Saved data entries -
[Start of section]

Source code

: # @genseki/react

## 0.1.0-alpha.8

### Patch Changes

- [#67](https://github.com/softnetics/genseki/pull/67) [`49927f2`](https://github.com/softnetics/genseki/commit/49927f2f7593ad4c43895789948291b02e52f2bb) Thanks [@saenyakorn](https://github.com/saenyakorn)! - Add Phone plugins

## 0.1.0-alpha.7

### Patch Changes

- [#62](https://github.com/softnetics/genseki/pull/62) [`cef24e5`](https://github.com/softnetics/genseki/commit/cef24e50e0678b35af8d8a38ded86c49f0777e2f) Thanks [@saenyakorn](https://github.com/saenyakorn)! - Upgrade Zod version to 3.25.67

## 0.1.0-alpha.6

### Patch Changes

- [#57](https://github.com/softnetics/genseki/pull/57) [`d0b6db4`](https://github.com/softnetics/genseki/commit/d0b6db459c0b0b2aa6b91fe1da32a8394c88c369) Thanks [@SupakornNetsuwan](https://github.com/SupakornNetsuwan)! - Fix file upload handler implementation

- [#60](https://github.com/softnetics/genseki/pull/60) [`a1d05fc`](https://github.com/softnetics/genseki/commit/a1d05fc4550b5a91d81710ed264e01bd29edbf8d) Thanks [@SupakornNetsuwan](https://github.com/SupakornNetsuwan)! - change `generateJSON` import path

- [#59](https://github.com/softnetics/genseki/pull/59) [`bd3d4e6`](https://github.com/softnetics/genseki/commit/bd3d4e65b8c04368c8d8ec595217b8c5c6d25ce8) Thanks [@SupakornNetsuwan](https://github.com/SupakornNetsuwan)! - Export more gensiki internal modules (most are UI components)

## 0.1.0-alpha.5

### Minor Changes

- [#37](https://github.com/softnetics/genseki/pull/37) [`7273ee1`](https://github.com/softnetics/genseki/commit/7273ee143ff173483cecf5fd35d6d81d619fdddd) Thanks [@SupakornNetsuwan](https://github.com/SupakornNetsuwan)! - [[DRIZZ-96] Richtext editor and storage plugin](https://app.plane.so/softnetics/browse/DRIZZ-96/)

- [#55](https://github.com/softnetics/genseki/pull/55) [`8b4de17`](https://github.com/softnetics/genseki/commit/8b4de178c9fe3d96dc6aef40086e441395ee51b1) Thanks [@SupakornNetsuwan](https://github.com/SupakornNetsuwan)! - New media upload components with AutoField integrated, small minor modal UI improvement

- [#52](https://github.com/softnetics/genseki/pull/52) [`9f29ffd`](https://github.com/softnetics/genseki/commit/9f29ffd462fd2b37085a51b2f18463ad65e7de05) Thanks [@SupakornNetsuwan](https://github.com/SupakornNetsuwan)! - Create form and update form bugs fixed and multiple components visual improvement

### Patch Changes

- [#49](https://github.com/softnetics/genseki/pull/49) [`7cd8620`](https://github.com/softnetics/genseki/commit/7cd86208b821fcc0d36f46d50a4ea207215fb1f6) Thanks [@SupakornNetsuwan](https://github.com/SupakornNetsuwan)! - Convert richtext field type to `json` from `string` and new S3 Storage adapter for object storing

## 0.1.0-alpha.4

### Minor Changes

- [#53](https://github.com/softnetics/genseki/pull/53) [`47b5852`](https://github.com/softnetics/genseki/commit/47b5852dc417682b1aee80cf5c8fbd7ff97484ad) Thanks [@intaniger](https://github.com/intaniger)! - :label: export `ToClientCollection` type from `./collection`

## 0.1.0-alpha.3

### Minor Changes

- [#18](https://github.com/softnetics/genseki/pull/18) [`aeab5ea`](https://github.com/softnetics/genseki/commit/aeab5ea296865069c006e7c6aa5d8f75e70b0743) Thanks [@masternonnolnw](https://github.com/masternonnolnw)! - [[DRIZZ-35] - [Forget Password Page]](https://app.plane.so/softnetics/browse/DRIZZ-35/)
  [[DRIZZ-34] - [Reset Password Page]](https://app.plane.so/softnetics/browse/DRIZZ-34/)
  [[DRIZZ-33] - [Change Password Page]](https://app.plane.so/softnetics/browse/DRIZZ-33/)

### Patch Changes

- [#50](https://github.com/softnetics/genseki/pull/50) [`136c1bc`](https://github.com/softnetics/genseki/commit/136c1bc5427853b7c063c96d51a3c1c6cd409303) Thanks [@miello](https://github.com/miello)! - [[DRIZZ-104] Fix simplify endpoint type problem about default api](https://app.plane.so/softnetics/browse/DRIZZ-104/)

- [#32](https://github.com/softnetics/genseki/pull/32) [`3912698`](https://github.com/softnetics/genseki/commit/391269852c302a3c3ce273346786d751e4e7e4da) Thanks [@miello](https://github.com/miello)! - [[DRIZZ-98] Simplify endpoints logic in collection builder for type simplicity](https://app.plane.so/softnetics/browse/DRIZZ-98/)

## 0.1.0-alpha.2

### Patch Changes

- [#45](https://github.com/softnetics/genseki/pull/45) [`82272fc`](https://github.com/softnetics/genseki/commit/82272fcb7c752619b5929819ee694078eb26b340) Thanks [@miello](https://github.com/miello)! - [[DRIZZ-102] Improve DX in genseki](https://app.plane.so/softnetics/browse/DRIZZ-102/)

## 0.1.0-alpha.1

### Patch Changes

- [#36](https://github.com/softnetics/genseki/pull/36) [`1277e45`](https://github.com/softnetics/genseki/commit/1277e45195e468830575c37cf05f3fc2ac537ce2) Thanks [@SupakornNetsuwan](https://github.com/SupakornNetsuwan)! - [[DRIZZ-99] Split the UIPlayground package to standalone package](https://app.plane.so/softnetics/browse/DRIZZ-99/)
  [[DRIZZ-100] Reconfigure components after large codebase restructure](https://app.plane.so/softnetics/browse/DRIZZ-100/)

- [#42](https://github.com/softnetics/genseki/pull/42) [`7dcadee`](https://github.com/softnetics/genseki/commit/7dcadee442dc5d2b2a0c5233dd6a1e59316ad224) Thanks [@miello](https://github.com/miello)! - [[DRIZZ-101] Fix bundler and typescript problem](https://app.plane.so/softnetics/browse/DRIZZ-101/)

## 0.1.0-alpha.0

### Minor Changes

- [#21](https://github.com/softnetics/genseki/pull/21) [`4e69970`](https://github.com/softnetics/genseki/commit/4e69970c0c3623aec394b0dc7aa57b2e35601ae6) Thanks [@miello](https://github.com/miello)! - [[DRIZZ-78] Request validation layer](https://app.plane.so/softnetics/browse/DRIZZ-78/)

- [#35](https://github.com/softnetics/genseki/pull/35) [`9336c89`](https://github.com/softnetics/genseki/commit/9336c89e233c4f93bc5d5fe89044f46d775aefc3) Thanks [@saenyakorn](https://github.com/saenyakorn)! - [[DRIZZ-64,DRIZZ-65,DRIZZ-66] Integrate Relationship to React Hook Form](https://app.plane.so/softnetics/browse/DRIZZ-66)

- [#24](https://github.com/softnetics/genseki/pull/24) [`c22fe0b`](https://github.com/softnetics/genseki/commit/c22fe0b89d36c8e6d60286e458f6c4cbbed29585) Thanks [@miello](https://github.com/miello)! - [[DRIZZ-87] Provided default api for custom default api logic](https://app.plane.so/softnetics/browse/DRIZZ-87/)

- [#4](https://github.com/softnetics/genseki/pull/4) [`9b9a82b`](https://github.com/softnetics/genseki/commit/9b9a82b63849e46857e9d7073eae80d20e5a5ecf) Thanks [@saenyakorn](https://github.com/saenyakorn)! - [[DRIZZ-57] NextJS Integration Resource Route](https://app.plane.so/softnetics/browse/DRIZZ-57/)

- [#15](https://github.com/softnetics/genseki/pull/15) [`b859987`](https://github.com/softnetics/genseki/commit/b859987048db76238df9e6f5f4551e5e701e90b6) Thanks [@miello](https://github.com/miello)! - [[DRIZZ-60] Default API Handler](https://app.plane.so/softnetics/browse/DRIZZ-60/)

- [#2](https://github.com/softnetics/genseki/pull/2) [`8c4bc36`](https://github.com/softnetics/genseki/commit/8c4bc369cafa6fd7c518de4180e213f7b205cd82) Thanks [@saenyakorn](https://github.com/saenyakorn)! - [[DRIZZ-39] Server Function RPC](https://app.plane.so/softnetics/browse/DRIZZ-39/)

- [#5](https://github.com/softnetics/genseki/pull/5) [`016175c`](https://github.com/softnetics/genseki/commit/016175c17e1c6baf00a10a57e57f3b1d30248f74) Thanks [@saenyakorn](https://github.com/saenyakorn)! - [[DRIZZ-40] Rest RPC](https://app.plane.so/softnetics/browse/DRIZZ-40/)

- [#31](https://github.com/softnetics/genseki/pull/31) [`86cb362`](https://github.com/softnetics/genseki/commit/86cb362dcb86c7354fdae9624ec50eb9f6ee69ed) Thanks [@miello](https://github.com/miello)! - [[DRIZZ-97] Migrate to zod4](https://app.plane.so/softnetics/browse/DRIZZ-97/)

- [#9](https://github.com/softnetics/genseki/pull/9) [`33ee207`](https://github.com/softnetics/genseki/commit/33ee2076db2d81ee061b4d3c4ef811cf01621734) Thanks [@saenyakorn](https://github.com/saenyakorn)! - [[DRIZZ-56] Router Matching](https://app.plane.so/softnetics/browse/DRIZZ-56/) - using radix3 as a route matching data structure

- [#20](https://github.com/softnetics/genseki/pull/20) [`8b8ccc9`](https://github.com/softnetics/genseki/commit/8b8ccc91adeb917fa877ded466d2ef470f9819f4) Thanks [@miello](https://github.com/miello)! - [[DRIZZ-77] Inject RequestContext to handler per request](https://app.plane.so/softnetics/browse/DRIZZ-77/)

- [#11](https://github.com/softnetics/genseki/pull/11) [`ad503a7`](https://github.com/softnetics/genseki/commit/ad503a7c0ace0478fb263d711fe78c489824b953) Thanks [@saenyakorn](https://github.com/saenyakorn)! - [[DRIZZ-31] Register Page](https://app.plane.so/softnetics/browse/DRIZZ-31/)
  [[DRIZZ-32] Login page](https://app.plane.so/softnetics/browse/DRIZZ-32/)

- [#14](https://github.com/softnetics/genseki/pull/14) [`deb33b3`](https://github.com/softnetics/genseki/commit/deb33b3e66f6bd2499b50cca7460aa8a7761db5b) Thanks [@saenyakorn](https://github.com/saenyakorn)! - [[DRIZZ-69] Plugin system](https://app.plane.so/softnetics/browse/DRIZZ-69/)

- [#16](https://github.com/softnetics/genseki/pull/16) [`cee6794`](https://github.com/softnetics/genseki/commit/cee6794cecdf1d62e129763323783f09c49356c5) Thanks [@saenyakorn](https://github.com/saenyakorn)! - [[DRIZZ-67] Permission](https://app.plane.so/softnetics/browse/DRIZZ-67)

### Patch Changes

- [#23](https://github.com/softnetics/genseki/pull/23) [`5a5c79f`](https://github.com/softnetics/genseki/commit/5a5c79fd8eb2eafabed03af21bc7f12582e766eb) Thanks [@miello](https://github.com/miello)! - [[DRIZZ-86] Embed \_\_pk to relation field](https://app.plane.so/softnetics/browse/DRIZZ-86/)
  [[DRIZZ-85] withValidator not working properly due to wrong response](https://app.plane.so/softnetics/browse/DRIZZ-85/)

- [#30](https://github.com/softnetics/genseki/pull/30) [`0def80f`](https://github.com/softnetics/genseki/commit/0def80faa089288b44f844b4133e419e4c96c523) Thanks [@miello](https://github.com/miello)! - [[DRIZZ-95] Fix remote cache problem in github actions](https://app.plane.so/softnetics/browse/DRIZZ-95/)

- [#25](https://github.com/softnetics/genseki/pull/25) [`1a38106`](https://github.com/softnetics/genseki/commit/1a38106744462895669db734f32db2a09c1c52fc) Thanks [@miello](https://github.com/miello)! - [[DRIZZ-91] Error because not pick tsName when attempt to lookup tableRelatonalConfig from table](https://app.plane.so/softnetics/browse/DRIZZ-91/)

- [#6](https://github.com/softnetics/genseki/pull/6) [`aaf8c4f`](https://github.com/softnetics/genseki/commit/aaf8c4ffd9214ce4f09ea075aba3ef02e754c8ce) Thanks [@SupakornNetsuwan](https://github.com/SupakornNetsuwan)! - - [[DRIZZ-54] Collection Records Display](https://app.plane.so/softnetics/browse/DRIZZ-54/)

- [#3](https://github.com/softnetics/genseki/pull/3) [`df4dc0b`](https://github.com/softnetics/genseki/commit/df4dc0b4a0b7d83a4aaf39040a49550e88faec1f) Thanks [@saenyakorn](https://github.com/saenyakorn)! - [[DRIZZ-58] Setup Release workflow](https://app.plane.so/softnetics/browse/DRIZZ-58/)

[End of section]

Task directions -
From the records above, print exactly the lines that run from the line with "[@saenyakorn](https://github.com/saenyakorn)! - [[DRIZZ-31]" to the line with "[@saenyakorn](https://github.com/saenyakorn)! - [[DRIZZ-69]", inclusive.

Response below -
- [#11](https://github.com/softnetics/genseki/pull/11) [`ad503a7`](https://github.com/softnetics/genseki/commit/ad503a7c0ace0478fb263d711fe78c489824b953) Thanks [@saenyakorn](https://github.com/saenyakorn)! - [[DRIZZ-31] Register Page](https://app.plane.so/softnetics/browse/DRIZZ-31/)
  [[DRIZZ-32] Login page](https://app.plane.so/softnetics/browse/DRIZZ-32/)

- [#14](https://github.com/softnetics/genseki/pull/14) [`deb33b3`](https://github.com/softnetics/genseki/commit/deb33b3e66f6bd2499b50cca7460aa8a7761db5b) Thanks [@saenyakorn](https://github.com/saenyakorn)! - [[DRIZZ-69] Plugin system](https://app.plane.so/softnetics/browse/DRIZZ-69/)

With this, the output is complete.